ESTADO SP

Protesto cerca lançamento de Lins e estreia de Tarcísio na campanham Copacabana

Manifestantes criticam governador e ex-prefeito de Osasco durante ato realizado em frente ao SindMetal.

Amanda Mendes
Amanda Mendes

Publicado em 17 de agosto de 2026, 17:24 — Em São Paulo

2 min de leitura
Protesto cerca lançamento de Lins e estreia de Tarcísio na campanham Copacabana
Protesto cerca lançamento de Lins e estreia de Tarcísio na campanham Copacabana

Uma manifestação reuniu moradores de comunidades na manhã deste domingo (16), em frente ao clube SindMetal, sindicato dos metalúrgicos de Osasco, na Grande São Paulo. O protesto ocorreu paralelamente ao lançamento da candidatura de Rogério Lins (Podemos) a deputado estadual e marcou também o primeiro ato público do governador Tarcísio de Freitas (Republicanos) na campanha.

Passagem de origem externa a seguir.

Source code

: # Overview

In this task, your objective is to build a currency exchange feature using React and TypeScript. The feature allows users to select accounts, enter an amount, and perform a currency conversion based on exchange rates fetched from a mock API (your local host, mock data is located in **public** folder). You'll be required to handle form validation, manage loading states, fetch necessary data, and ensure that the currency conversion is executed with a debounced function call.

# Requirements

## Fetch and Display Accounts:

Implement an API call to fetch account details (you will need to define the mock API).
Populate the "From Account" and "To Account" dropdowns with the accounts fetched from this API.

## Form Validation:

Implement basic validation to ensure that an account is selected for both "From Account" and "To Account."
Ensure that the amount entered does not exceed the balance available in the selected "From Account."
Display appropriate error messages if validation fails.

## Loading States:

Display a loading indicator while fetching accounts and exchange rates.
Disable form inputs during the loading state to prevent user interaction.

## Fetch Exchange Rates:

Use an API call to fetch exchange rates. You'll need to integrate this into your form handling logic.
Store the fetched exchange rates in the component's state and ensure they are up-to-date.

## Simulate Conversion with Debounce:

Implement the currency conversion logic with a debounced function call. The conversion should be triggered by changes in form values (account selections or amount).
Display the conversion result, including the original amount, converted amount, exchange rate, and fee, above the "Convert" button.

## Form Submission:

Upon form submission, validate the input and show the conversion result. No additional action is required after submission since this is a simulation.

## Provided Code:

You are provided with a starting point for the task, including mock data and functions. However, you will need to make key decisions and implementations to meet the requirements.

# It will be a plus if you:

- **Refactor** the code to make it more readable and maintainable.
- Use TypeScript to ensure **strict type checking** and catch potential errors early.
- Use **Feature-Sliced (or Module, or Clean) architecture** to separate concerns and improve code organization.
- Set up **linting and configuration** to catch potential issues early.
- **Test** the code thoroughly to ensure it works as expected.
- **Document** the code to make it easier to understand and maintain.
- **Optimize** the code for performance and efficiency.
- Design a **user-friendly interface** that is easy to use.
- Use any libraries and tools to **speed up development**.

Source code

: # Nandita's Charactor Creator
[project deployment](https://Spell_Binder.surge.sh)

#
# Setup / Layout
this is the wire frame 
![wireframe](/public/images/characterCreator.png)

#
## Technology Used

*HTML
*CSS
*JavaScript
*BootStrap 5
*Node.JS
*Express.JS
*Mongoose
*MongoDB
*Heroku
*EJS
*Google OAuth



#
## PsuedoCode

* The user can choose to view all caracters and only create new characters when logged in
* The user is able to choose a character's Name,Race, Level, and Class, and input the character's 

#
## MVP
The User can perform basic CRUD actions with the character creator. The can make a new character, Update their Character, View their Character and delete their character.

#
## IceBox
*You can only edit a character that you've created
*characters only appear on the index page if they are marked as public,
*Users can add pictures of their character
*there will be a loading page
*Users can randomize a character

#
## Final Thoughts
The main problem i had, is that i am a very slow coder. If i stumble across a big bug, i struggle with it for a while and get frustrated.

O grupo se concentrou do lado de fora do clube, onde era realizado o evento político. Os portões foram mantidos fechados pela organização, impedindo a entrada dos manifestantes no local.

Durante o protesto, bandeiras e faixas foram exibidas com críticas diretas aos dois políticos. Entre as mensagens estavam frases como “Tarcísio, você não é bem-vindo aqui”, “Fora Tarcísio genocida” e “Rogério Lins, você traiu a quebrada”.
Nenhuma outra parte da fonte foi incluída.